Following its meeting
of July 1, 1999, UEFA's Control and Disciplinary Body issued sanctions against
England for "improper conduct of the team" in the two successive European
Championship 2000 qualification matches against Sweden and Bulgaria on 5 and 9 June
its meeting of December 16, 1999, the same body issued monetary sanctions against both
England and Scotland for "improper conduct of the team" in drawing
five cautions each during their European Championship 2000 playoff match at
Hampden Park, Glasgow on November 13, 1999.

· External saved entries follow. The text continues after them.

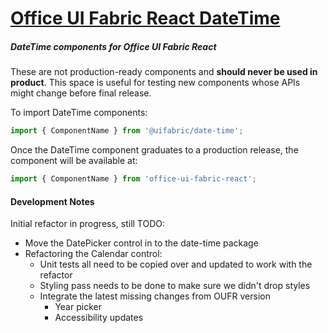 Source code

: # [Office UI Fabric React DateTime](http://dev.microsoft.com/fabric)

##### DateTime components for Office UI Fabric React

These are not production-ready components and **should never be used in product**. This space is useful for testing new components whose APIs might change before final release.

To import DateTime components:

```js
import { ComponentName } from '@uifabric/date-time';
```

Once the DateTime component graduates to a production release, the component will be available at:

```js
import { ComponentName } from 'office-ui-fabric-react';
```

#### Development Notes

Initial refactor in progress, still TODO:

- Move the DatePicker control in to the date-time package
- Refactoring the Calendar control:
  - Unit tests all need to be copied over and updated to work with the refactor
  - Styling pass needs to be done to make sure we didn't drop styles
  - Integrate the latest missing changes from OUFR version
    - Year picker
    - Accessibility updates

In June 2000, UEFA announced the disqualification of the England team from eligibility for the
Fair Play Award at the 2000 European Championship in Netherlands and Belgium because of the behaviour--outside the
stadium--of the hooligan
element that continues to follow the team abroad. That ruling apparently
was based on UEFA officials' judgment that neither the U.K. government nor the
Football Association had acted adequately to prevent or limit hooligan presence
at the tournament. Turkey was similarly penalized.
Penalizing a national team in a competition because of the conduct of
fans outside the stadium is, as far as we know, unprecedented.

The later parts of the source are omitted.